Certainly, the company used such software for a long time. However, the previous solutions had their flaws. For instance, the solution was based on IdentityServer architecture, so it was a complex task to add new features to it. It only got worse when the IdentityServer4 library moved to a commercial license, so it was decided to dedicate efforts to switch to another library, OpenIddict, and rewrite the application entirely.

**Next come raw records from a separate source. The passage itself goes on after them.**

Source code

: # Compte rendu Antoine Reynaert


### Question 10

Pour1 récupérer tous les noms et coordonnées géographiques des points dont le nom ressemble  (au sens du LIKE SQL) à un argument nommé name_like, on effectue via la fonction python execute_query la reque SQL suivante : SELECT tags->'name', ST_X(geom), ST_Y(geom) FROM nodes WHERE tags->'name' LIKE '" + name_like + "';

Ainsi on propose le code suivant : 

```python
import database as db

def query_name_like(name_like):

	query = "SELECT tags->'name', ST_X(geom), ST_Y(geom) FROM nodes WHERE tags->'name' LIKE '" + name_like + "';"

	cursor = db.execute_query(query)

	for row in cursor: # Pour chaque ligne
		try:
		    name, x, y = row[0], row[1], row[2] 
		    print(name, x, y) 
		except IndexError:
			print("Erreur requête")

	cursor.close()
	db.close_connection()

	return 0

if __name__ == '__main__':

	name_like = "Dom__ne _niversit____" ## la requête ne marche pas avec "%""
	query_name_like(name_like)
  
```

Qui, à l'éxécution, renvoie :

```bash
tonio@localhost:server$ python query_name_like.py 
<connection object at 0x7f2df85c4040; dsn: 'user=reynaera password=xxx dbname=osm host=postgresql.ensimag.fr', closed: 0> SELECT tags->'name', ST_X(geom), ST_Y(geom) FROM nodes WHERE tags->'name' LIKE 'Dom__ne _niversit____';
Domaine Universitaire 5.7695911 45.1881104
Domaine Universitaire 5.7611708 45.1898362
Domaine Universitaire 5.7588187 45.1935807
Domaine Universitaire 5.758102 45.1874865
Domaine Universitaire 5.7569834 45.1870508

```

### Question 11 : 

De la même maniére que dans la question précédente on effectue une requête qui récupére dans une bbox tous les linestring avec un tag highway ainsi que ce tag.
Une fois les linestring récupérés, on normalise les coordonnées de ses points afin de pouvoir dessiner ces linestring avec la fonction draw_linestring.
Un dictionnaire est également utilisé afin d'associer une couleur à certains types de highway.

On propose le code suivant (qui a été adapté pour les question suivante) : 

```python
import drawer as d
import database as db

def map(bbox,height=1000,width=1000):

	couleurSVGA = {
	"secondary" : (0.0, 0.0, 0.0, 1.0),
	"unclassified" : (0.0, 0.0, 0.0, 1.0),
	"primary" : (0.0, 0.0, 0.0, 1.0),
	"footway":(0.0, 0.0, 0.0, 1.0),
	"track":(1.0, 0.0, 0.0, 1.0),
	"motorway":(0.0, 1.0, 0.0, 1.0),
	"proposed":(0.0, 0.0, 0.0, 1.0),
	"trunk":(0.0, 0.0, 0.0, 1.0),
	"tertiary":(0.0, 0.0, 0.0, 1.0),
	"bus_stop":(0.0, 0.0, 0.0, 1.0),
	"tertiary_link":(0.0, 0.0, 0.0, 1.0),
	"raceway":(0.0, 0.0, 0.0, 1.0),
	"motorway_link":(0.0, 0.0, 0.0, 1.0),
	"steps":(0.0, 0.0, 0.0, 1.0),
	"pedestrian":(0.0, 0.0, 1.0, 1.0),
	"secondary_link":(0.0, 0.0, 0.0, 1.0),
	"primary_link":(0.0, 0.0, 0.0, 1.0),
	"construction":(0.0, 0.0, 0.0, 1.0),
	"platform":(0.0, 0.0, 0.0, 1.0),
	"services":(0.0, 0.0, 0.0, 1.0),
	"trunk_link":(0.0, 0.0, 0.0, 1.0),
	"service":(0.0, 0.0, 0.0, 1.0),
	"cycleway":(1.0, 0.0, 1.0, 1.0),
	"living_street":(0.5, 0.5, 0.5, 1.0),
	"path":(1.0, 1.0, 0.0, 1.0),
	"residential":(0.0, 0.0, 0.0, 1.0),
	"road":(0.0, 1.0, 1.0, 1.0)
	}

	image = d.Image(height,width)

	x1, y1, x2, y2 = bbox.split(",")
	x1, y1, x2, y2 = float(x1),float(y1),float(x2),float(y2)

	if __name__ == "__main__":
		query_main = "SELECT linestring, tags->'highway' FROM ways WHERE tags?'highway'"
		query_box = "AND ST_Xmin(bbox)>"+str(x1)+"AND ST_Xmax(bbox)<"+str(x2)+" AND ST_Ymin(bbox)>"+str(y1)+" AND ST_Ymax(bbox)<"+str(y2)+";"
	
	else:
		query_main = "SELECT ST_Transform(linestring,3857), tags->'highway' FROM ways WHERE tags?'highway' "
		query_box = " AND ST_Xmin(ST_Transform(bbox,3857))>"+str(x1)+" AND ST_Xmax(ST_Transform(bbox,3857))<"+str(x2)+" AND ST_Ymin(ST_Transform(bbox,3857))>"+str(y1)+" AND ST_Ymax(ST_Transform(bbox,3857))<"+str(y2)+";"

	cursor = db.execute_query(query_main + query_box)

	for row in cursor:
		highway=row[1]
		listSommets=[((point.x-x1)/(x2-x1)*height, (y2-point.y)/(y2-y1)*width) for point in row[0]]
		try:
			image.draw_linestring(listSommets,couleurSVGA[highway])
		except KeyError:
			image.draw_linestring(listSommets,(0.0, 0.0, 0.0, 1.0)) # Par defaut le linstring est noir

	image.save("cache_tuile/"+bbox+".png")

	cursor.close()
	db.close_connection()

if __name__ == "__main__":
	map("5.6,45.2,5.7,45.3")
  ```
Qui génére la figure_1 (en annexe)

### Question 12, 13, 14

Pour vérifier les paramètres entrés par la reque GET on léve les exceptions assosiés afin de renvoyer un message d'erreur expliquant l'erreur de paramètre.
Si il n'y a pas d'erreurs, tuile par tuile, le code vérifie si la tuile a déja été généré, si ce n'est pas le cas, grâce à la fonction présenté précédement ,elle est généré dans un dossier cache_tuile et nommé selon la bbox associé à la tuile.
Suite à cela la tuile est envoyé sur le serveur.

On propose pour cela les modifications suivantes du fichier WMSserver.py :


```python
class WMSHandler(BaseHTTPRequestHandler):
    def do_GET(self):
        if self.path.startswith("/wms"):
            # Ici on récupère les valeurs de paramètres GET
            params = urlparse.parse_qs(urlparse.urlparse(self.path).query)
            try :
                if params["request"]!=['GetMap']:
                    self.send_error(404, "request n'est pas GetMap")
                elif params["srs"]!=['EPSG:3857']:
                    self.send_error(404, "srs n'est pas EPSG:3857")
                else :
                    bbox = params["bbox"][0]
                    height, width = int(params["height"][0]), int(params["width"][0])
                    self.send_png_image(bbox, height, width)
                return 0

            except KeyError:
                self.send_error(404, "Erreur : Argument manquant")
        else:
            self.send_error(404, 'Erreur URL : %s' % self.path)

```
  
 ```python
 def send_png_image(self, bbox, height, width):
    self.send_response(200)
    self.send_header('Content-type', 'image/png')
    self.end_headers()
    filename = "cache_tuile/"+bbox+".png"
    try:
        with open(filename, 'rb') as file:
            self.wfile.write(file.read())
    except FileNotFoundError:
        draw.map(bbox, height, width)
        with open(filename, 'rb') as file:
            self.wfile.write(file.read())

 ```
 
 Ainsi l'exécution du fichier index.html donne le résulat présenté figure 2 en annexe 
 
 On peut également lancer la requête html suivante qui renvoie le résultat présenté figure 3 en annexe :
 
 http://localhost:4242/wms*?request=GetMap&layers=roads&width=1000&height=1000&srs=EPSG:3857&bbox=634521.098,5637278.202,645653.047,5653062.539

So it was decided that Elinext Identity Management will get a new life as a solution that would allow managing users, their roles and groups, with the ability to grant authorization to other applications.
Process
Project Development: Phase 1: December 2023 – January 2024 (2 months)MVP development
- Renew the existing web application
- Refine all the existing modules
Phase 1.1: January 2024 – March 2024 (3 months)
- Logging using 2FA
- Scope management
- Application management
Phase 2: April 2024 – January 2025 (9 months)
- Group Management
- Custom User Roles per application
- Audit logging
Notes:
- The Kanban-like methodology was used on the project, as it best suits the situation with unlimited time projects with a team rotation.
- From the technical point of view, many parts of the functionality were new to the team and required deep investigation.
- The development process is very flexible to meet the requirements, which were often changed because of the numerous dependencies and limitations.
Final Product Overview
The web application helps with employee role management and access
The product supports the OAuth 2.0 specification
Consists of several modules: Identity, OAuth 2.0, Administration, and External API.
Identity Module
It is part of the system available to all employees.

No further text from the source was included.